Chemotherapy (what my mother affectionately calls poison) is simply treating cancer with chemicals. Chemo drugs are called cytotoxic drugs — they’re chemicals that are used to kill cancer, by targeting cancer cells and disrupting how they divide and multiply. The aim of chemotherapy is to do the most damage to the cancer cells while doing the least damage to the normal healthy cells of the patient — but as many people are aware from chemo’s depiction in pop culture, chemotherapy tends to go hand in hand with a slew of not so pleasant side effects that make some people say the treatment is worse than the disease at times.

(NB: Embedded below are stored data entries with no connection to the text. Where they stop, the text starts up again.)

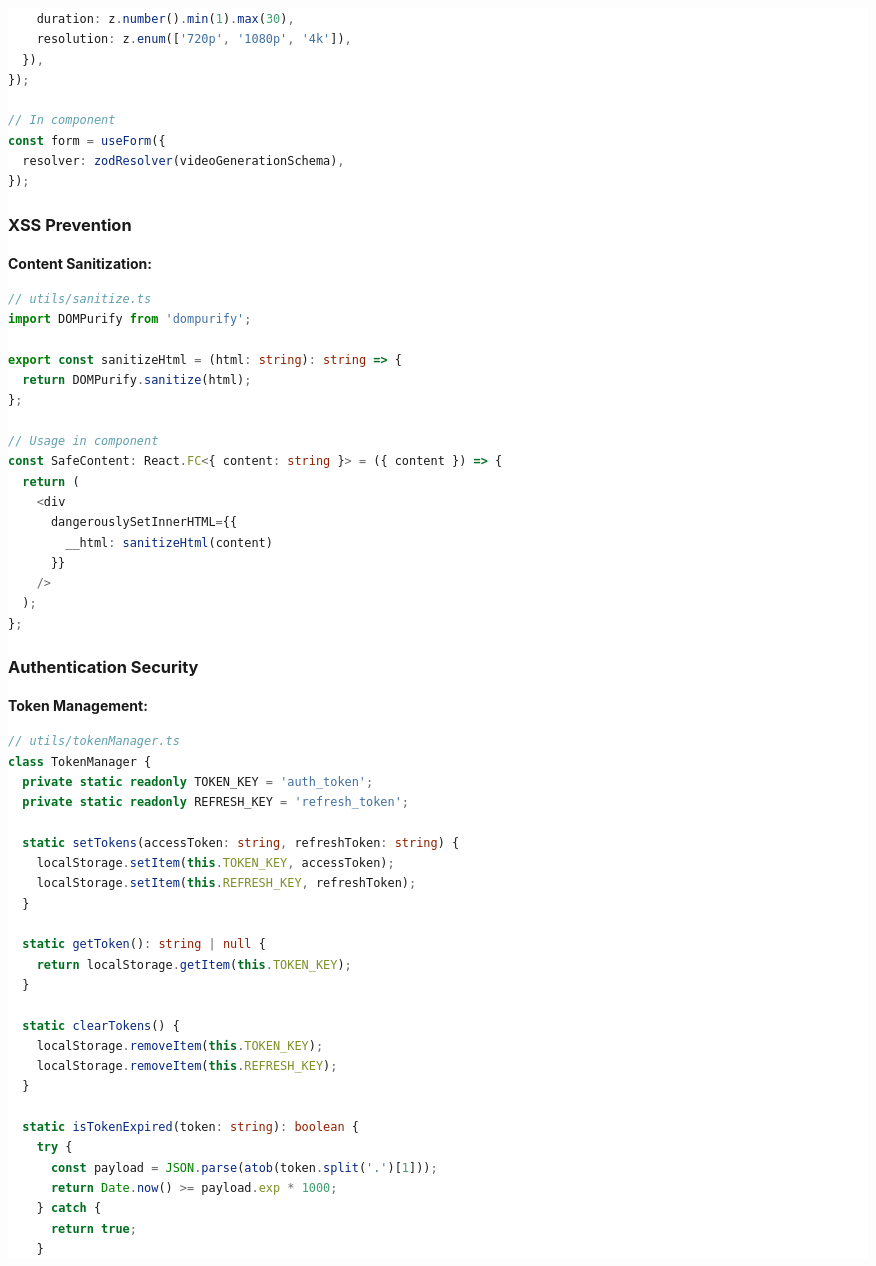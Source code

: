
 ```typescript
    duration: z.number().min(1).max(30),
    resolution: z.enum(['720p', '1080p', '4k']),
  }),
});

// In component
const form = useForm({
  resolver: zodResolver(videoGenerationSchema),
});
```

### XSS Prevention

**Content Sanitization:**
```typescript
// utils/sanitize.ts
import DOMPurify from 'dompurify';

export const sanitizeHtml = (html: string): string => {
  return DOMPurify.sanitize(html);
};

// Usage in component
const SafeContent: React.FC<{ content: string }> = ({ content }) => {
  return (
    <div 
      dangerouslySetInnerHTML={{ 
        __html: sanitizeHtml(content) 
      }} 
    />
  );
};
```

### Authentication Security

**Token Management:**
```typescript
// utils/tokenManager.ts
class TokenManager {
  private static readonly TOKEN_KEY = 'auth_token';
  private static readonly REFRESH_KEY = 'refresh_token';
  
  static setTokens(accessToken: string, refreshToken: string) {
    localStorage.setItem(this.TOKEN_KEY, accessToken);
    localStorage.setItem(this.REFRESH_KEY, refreshToken);
  }
  
  static getToken(): string | null {
    return localStorage.getItem(this.TOKEN_KEY);
  }
  
  static clearTokens() {
    localStorage.removeItem(this.TOKEN_KEY);
    localStorage.removeItem(this.REFRESH_KEY);
  }
  
  static isTokenExpired(token: string): boolean {
    try {
      const payload = JSON.parse(atob(token.split('.')[1]));
      return Date.now() >= payload.exp * 1000;
    } catch {
      return true;
    }
```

Chemotherapy is usually administered as a combo of two or more drugs, usually through an IV drip (which is called an infusion) at the hospital in the day ward. This is what most people think of when they think chemo, along with the common side effects: vomiting and hair loss.

I’m only on one drug — Capecitabine — which I get to take at home 5 days a week as tablets (I get weekends off, which is awesome). It’s a relatively well tolerated drug, I’m told, and I’m on a pretty low dose too (though 3300 mg a day doesn’t really sound it) so it’s not really knocking me around too much. I won’t lose my hair — I actually just had a haircut because my hair is growing like weeds; I’m (thankfully) not puking up a storm — just a bit queasy, like when you eat too many lollies and regret it. The worst side effect so far is that it has done something to my tastebuds so that water — plain old, tasteless water — tastes like metal.

The big risk with chemo is that it is a systemic treatment: unlike radiotherapy which is targeted to a specific area, chemo gets in your bloodstream and affects your entire body. I have to have regular meetings with my oncologists to monitor my bloods because chemo can affect things like platelets (making you prone to either bleeding and bruising), and lessen the number of white blood cells (making your immune system more prone to infection).

But, so far, so good, pals! I’m on Week Two of my 5 week treatment — 20% done already!